If you give a Chicken a glass of Chardonnay, she will probably want another. Sooner than you think.
If you give her another glass of Chardonnay, she will remember how she used to smoke and how lovely cigarettes and Chardonnay went together. And she will ask you for a cigarette.
So you will drive her to the store where she can get a pack of life-lived-short. While she is waiting in line she will notice the chips and feel hungry. She will load up your arms with three kinds of dip, potato chips, corn chips, doritos and cheese curls. Then, just in case, she'll throw in another bottle of Chardonnay.
And if you buy her the cigarettes, the munchies, and the wine, hold on to your hat. It is going to be a long night.
On the way home the song "Don't Stop Believin'" circa 1981 will come on your radio and she will yell, "This is my FAVORITE song. She will roll down your windows, turn up the volume and sing. Loudly.
Then, feeling young because of Journey circa 1981, she will stick her head out of your sky roof and yell, with no particular connection but much passion, "I love you Bruce!!!". When she comes back inside the car her hair will look like it did in 1981.
And that will remind her of blue eye shadow and cute boys. And she will want some.
At the next stop light, she will happen to look back and notice a convertible full of cute boys. She will have her head out of the sun roof , just about to invite them back to your place, when you will pull her back down and remind her firmly that she is no longer 18. Thank God for you.
This will, however, remind her that once she was 18, and she will want to go to your place to look at your old high school yearbook. There, amongst the cornchips and dip and Chardonnay, she will be hit by a tsunami of nostalgia. She might weep a little. And she will want to get dressed up in old prom dresses.
Once you are both dressed in old prom dresses and blue eye shadow, she will want to take a picture. So you'll go find your camera and snap a picture of you both.

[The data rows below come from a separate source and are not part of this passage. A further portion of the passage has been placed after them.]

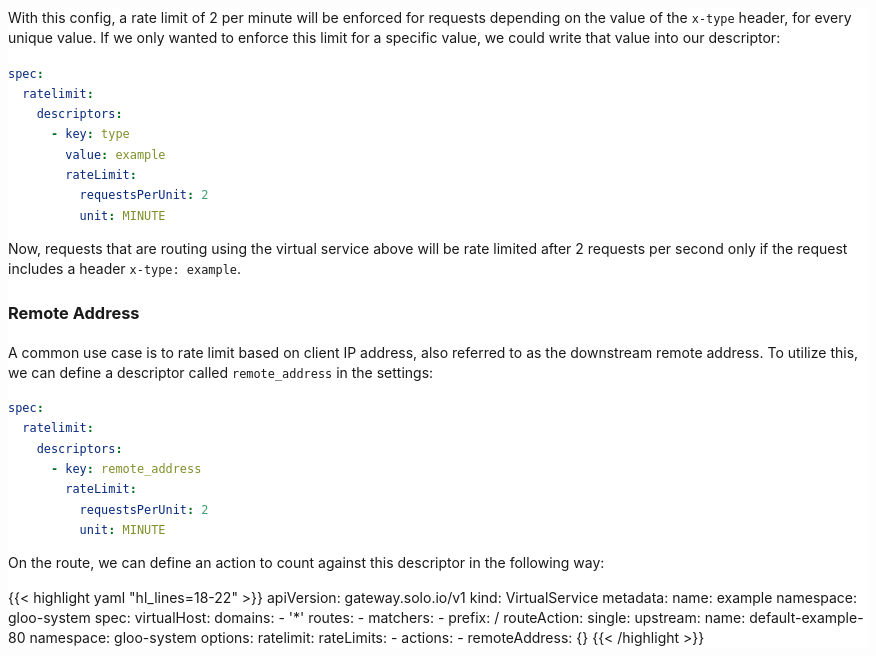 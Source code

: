 With this config, a rate limit of 2 per minute will be enforced for requests depending on the value of the `x-type` header, 
for every unique value. If we only wanted to enforce this limit for a specific value, we could write that value into our descriptor:

```yaml
spec:
  ratelimit:
    descriptors:
      - key: type
        value: example
        rateLimit:
          requestsPerUnit: 2
          unit: MINUTE
```

Now, requests that are routing using the virtual service above will be rate limited after 2 requests per second only if the
request includes a header `x-type: example`.

### Remote Address

A common use case is to rate limit based on client IP address, also referred to as the downstream remote address. To utilize this, we
can define a descriptor called `remote_address` in the settings: 

```yaml
spec:
  ratelimit:
    descriptors:
      - key: remote_address
        rateLimit:
          requestsPerUnit: 2
          unit: MINUTE
```

On the route, we can define an action to count against this descriptor in the following way:

{{< highlight yaml "hl_lines=18-22" >}}
apiVersion: gateway.solo.io/v1
kind: VirtualService
metadata:
  name: example
  namespace: gloo-system
spec:
  virtualHost:
    domains:
      - '*'
    routes:
      - matchers:
          - prefix: /
        routeAction:
          single:
            upstream:
              name: default-example-80
              namespace: gloo-system
    options:
      ratelimit:
        rateLimits:
          - actions:
              - remoteAddress: {}
{{< /highlight >}}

While you load it onto her facebook page, she will decide that she NEEDS to hear "Stairway to Heaven", your prom song, and will search frantically through all of your old cassettes. She won't find it because that song kind of stunk, but she will find "Jesse's Girl" and will once again proclaim, "This is my FAVORITE song" while singing loudly and out of tune with traces of orange cheese curl powder around her mouth.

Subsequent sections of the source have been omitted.